Patients with retroperitoneal tumors may experience weight loss, fatigue, sodium reduction, fever, ascites, jaundice, and even cachexia and severe anemia due to long duration, high consumption, as well as compression and displacement of adjacent organs caused by the increased tumor volume. Common medications include anti-anemia drug (iron, folic acid, and vitamin B12), erythropoietin (EPO), and traditional Chinese medicine (such as Siwu decoction, Angelica sinensis blood- supplementing decoction, and all nourishing decoction).

1. 1.

   Iron supplements: As an essential component of hemoglobin, myoglobin, and cytochrome system, iron is the main raw material for hematopoiesis. Iron deficiency affects not only the hematopoiesis of bone marrow but also the synthesis of a variety of important enzymes and coenzyme involved in cell metabolism, causing microcytic hypochromic anemia (John et al. 2009). Iron is indicated for different types of iron deficiency anemia, while attention should be also paid to eliminate the cause of anemia. Commonly used drugs include ferrous sulfate, iron dextran, and ammonium ferric citrate syrup. Folic acid and vitamin B12 are major therapies for megaloblastic anemia and malignant anemia.

2. 2.

   Erythropoietin (EPO): EPO is an endocrine hormone that acts on the bone marrow hematopoietic cells to promote proliferation, differentiation, and ultimate nature of erythroid progenitor cells. It plays an important role in oxygen supply to the body. In the early embryo development, EPO is generated by the liver, and then the production site of EPO gradually shifts to the kidney after birth. In practice, EPO has been widely used in the treatment of various anemias. It is mostly effective in treating anemia caused by renal failure and uremia. EPO also shows efficacy in cancer-related anemia, anemia of prematurity, and maternal anemia, as well as reduction in perioperative allogeneic blood transfusion. In previous studies on cancer-related anemia, a single dose of EPO was 100–150 U/kg, which cannot meet the surgical requirements due to long-treatment duration and low efficacy. For this reason, an alternative regimen was implemented, namely, single dose of erythropoietin (EPO) of 300 U/kg plus iron sucrose of 500 mg on days 1, 7, 14, and 21, respectively. As its role in enhancing the production of RBCs may cause long-term tumor recurrence, EPO is only indicated for patients with Hb of less than 12 g/L. In order to avoid the adverse effect of EPO postoperatively, we apply pulse therapy with low molecular weight iron dextran at a dose of 1 g/500 mL and periodically reexamine the serum iron concentration afterward.

3. 3.

   Traditional Chinese medicine: In Chinese medicine theory, blood is generated by transforming the vital energy from water and food. Its generation is closely associated with the functions of the heart, spleen, stomach, and kidney. The generated blood is dominated by and stored in the heart, spleen, and liver, respectively, i.e., the blood is generated by the heart, stored in the liver, and governed by the spleen. Vital energy that is closely related to blood plays a key role in promoting its generation and circulation. Therefore, deficiency of vital energy often leads to blood deficiency and vice versa. Promoting vital energy and replenishing blood are mutually beneficial. Commonly used blood-replenishing recipes include Siwu decoction, Angelica sinensis blood-supplementing decoction, and all nourishing decoction. Commonly used blood-replenishing traditional medicine includes blood-supplementing Angelica sinensis extract, mulberry-honey extract, blood-supplementing donkey-hide gelatin extract, blood-nourishing granule, promising longevity extract, blood-nourishing and hair growth capsule, Angelicae sinensis, and herbaceous peony and rehmannia pill.

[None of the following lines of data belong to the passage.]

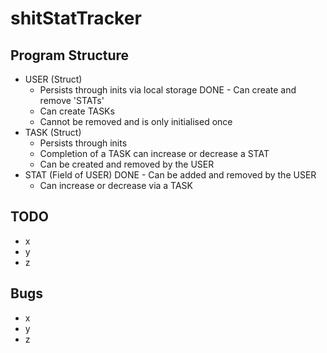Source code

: # shitStatTracker

## Program Structure
- USER (Struct)
    - Persists through inits via local storage
DONE    - Can create and remove 'STATs'
    - Can create TASKs
    - Cannot be removed and is only initialised once
- TASK (Struct)
    - Persists through inits
    - Completion of a TASK can increase or decrease a STAT
    - Can be created and removed by the USER
- STAT (Field of USER)
DONE    - Can be added and removed by the USER
    - Can increase or decrease via a TASK

## TODO
- x
- y
- z

## Bugs
- x
- y
- z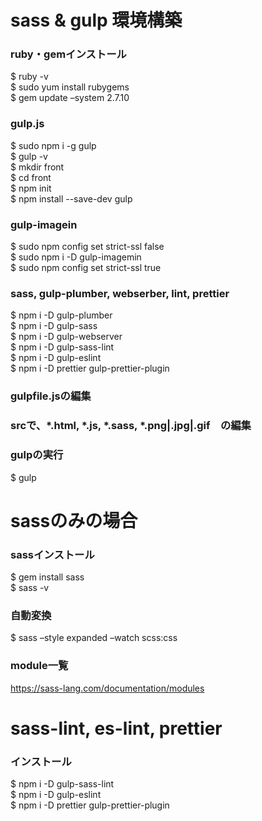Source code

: # sass & gulp 環境構築
### ruby・gemインストール
$ ruby -v<br>
$ sudo yum install rubygems<br>
$ gem update –system 2.7.10

### gulp.js
$ sudo npm i -g gulp<br>
$ gulp -v<br>
$ mkdir front<br>
$ cd front<br>
$ npm init<br>
$ npm install --save-dev gulp

### gulp-imagein
$ sudo npm config set strict-ssl false<br>
$ sudo npm i -D gulp-imagemin<br>
$ sudo npm config set strict-ssl true

### sass, gulp-plumber, webserber, lint, prettier
$ npm i -D gulp-plumber<br>
$ npm i -D gulp-sass<br>
$ npm i -D gulp-webserver<br>
$ npm i -D gulp-sass-lint<br>
$ npm i -D gulp-eslint<br>
$ npm i -D prettier gulp-prettier-plugin

### gulpfile.jsの編集
### srcで、*.html, *.js, *.sass, *.png|.jpg|.gif　の編集

### gulpの実行
$ gulp


# sassのみの場合
### sassインストール
$ gem install sass<br>
$ sass -v

### 自動変換
$ sass –style expanded –watch scss:css

### module一覧
https://sass-lang.com/documentation/modules

# sass-lint, es-lint, prettier
### インストール
$ npm i -D gulp-sass-lint<br>
$ npm i -D gulp-eslint<br>
$ npm i -D prettier gulp-prettier-plugin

5.2.2 Autologous Blood Transfusion

5.2.2.1 Preoperative Autologous Blood Donation

It is applicable to patients with good performance status, weight of 45 kg (maternal weight of 55 kg) and above; blood pressure of 90–140/60–90 mmHg, pulse difference of >30 mmHg; normal function of the heart, lung, liver, and kidney; Hb > 110 g/L or Hct > 33%; and platelet count > 100 × 10⁹/L. For patients with low platelet count for a long term, without bleeding tendency, platelet restriction may be relaxed to >80 × 10⁹/L, with normal platelet function and normal blood coagulation.

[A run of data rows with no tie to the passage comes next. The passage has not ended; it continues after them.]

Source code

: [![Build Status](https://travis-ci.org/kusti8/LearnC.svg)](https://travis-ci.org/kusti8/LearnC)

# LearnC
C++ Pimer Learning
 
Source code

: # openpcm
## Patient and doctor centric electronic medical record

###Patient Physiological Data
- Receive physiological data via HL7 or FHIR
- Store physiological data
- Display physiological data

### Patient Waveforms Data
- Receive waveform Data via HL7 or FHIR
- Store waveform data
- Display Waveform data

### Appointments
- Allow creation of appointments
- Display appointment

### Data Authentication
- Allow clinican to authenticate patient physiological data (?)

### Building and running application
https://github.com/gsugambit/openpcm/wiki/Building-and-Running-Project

Specific procedures: Doctors should estimate the possible blood loss during surgery and accordingly make decision on the amount, method, and timing of blood collection. Each blood collection volume should be controlled at about 8 mL/kg. Simple blood collection is suitable for patients with a small amount of expected blood loss and blood donation. If 400 mL of blood is required, the collection should be conducted 3–5 days before surgery; if 800–1200 mL of blood is required, the collection should be conducted 14–21 days before surgery. Leapfrog blood collection is suitable for patients with a large amount of expected blood loss and blood donation. Conversion/switchback blood collection: Firstly, 400 mL of blood is collected 30 days before surgery. Secondly, 800 mL of blood is collected 7 days later, while the previously collected blood is transfused back into the body. Thirdly, 1200 mL of blood is collected thereafter, while the whole blood volume collected in the second time is transfused back into the body and so forth. Before and after blood collection, patients may be given iron, vitamin B12, folic acid, and recombinant human erythropoietin. Relevant examinations should be conducted before blood collection, and patients are asked to sign the consent form for autologous blood donation and fill in the application form by themselves (Sanders et al. 2004).

Previous studies have reported leapfrog blood collection, namely, the conversion of the preoperative blood collection within the wards. Autologous blood is collected before surgery, with the volume not exceeding 12% of the total generally. The amount of collected blood accounting for 10% of the total is equivalent to the amount of blood collected from donors with the same blood group in blood bank. For patients who are not dehydrated, liquid supplementation is not necessary; if a single blood volume collected reaches 12%, supplementation of appropriate crystalloid solution is recommended. Collected blood can be stored in blood bank generally for not more than 10 days. If the plasma is removed, the remaining packed RBCs may be stored in the −80 °C freezer for several months to years. During the blood collection, oral administration of ferrous sulfate at a dose of 200–300 mg 3 times a day is effective for regenerating RBCs and preventing anemia. After 4 weeks of treatment, 1000 mL blood can be reserved (Arthur and Bracey 2008). However, this method also has disadvantages, i.e., the cycle is long, and the patients remain in a state of iatrogenic anemia.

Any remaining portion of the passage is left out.